Directions: Transcribe all of the data verbatim, please, and leave out its pictures.

┌────────

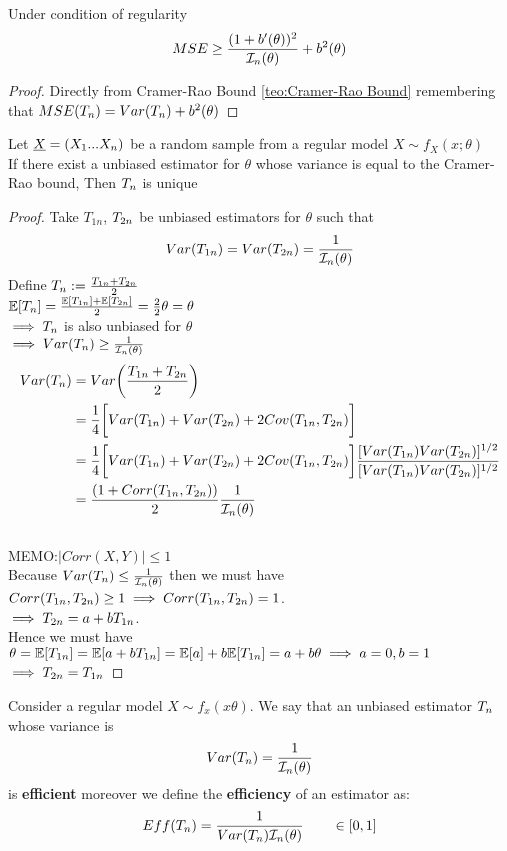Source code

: \begin{corol}
	Under condition of regularity
	\[MSE \geq \frac{(1+b'(\theta))^2}{\mathcal{I}_n(\theta)} +b^2(\theta) \]
\end{corol}
\begin{proof}
	Directly from Cramer-Rao Bound \ref{teo:Cramer-Rao Bound} remembering that $MSE(T_{n})=Var(T_{n})+b^2(\theta)$
\end{proof}

\begin{corol}
	Let $\underline X=(X_1... X_n)$ be a random sample from a regular model $X\sim f_X(x;\theta)$\\
	If there exist a unbiased estimator for $\theta$ whose variance is equal to the Cramer-Rao bound, Then $T_{n}$ is unique
\end{corol}
\begin{proof}
	Take $T_{1n}$, $T_{2n}$ be unbiased estimators for $\theta$ such that
	\[
	Var(T_{1n})=Var(T_{2n})=\frac{1}{\mathcal{I}_n(\theta)}
	\]
	Define $T_{n} := \frac{T_{1n} + T_{2n}}{2}$\\
	$\mathbb{E}[T_{n}]=\frac{\mathbb{E}[T_{1n}]+\mathbb{E}[T_{2n}]}{2}=\frac{2}{2}\theta=\theta$\\
	$\implies T_{n}$ is also unbiased for $\theta$\\
	$\implies Var(T_{n})\geq \frac{1}{\mathcal{I}_n(\theta)}$
	\[
	\begin{split}
	Var(T_{n})
	&=Var\bigg( \frac{T_{1n} + T_{2n}}{2}  \bigg)\\
	&=\frac{1}{4}\bigg[ Var(T_{1n})+ Var(T_{2n}) +2 Cov(T_{1n}, T_{2n}) \bigg]\\
	&=\frac{1}{4 }\bigg[ Var(T_{1n})+ Var(T_{2n}) +2 Cov(T_{1n}, T_{2n}) \bigg]\frac{[Var(T_{1n})Var(T_{2n})]^{1/2}}{[Var(T_{1n})Var(T_{2n})]^{1/2}}\\
	&=\frac{(1+Corr(T_{1n},T_{2n}))}{2}\frac{1}{\mathcal{I}_n(\theta)}
	\end{split}
	\]
	\\MEMO:$|Corr(X,Y)|\leq 1$\\
	Because $Var(T_{n})\leq\frac{1}{\mathcal{I}_n(\theta)}$ then we must have  $Corr(T_{1n},T_{2n})\geq 1 \implies Corr(T_{1n},T_{2n})= 1$.\\
	$\implies T_{2n}=a+bT_{1n}$.\\
	Hence we must have $\theta=\mathbb{E}[T_{1n}]=\mathbb{E}[a+bT_{1n}]=\mathbb{E}[a]+b\mathbb{E}[T_{1n}]=a+b\theta\implies a=0,b=1$\\
	$\implies T_{2n}=T_{1n}$
\end{proof}
\begin{defi}
	Consider a regular model $X\sim f_x(x\theta)$. We say that an unbiased estimator $T_{n}$ whose variance is 
	\[
	Var(T_{n})=\frac{1}{\mathcal{I}_n(\theta)}
	\]
	is \textbf{efficient} moreover we define the \textbf{efficiency} of an estimator as:
	\[
	Eff(T_{n})=\frac{1}{Var(T_{n})\mathcal{I}_n(\theta)} \ \ \ \ \ \ \in [0,1]
	\]
\end{defi}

└────────

Answer section:
Source code

: \begin{corol}
	Under condition of regularity
	\[MSE \geq \frac{(1+b'(\theta))^2}{\mathcal{I}_n(\theta)} +b^2(\theta) \]
\end{corol}
\begin{proof}
	Directly from Cramer-Rao Bound \ref{teo:Cramer-Rao Bound} remembering that $MSE(T_{n})=Var(T_{n})+b^2(\theta)$
\end{proof}

\begin{corol}
	Let $\underline X=(X_1... X_n)$ be a random sample from a regular model $X\sim f_X(x;\theta)$\\
	If there exist a unbiased estimator for $\theta$ whose variance is equal to the Cramer-Rao bound, Then $T_{n}$ is unique
\end{corol}
\begin{proof}
	Take $T_{1n}$, $T_{2n}$ be unbiased estimators for $\theta$ such that
	\[
	Var(T_{1n})=Var(T_{2n})=\frac{1}{\mathcal{I}_n(\theta)}
	\]
	Define $T_{n} := \frac{T_{1n} + T_{2n}}{2}$\\
	$\mathbb{E}[T_{n}]=\frac{\mathbb{E}[T_{1n}]+\mathbb{E}[T_{2n}]}{2}=\frac{2}{2}\theta=\theta$\\
	$\implies T_{n}$ is also unbiased for $\theta$\\
	$\implies Var(T_{n})\geq \frac{1}{\mathcal{I}_n(\theta)}$
	\[
	\begin{split}
	Var(T_{n})
	&=Var\bigg( \frac{T_{1n} + T_{2n}}{2}  \bigg)\\
	&=\frac{1}{4}\bigg[ Var(T_{1n})+ Var(T_{2n}) +2 Cov(T_{1n}, T_{2n}) \bigg]\\
	&=\frac{1}{4 }\bigg[ Var(T_{1n})+ Var(T_{2n}) +2 Cov(T_{1n}, T_{2n}) \bigg]\frac{[Var(T_{1n})Var(T_{2n})]^{1/2}}{[Var(T_{1n})Var(T_{2n})]^{1/2}}\\
	&=\frac{(1+Corr(T_{1n},T_{2n}))}{2}\frac{1}{\mathcal{I}_n(\theta)}
	\end{split}
	\]
	\\MEMO:$|Corr(X,Y)|\leq 1$\\
	Because $Var(T_{n})\leq\frac{1}{\mathcal{I}_n(\theta)}$ then we must have  $Corr(T_{1n},T_{2n})\geq 1 \implies Corr(T_{1n},T_{2n})= 1$.\\
	$\implies T_{2n}=a+bT_{1n}$.\\
	Hence we must have $\theta=\mathbb{E}[T_{1n}]=\mathbb{E}[a+bT_{1n}]=\mathbb{E}[a]+b\mathbb{E}[T_{1n}]=a+b\theta\implies a=0,b=1$\\
	$\implies T_{2n}=T_{1n}$
\end{proof}
\begin{defi}
	Consider a regular model $X\sim f_x(x\theta)$. We say that an unbiased estimator $T_{n}$ whose variance is 
	\[
	Var(T_{n})=\frac{1}{\mathcal{I}_n(\theta)}
	\]
	is \textbf{efficient} moreover we define the \textbf{efficiency} of an estimator as:
	\[
	Eff(T_{n})=\frac{1}{Var(T_{n})\mathcal{I}_n(\theta)} \ \ \ \ \ \ \in [0,1]
	\]
\end{defi}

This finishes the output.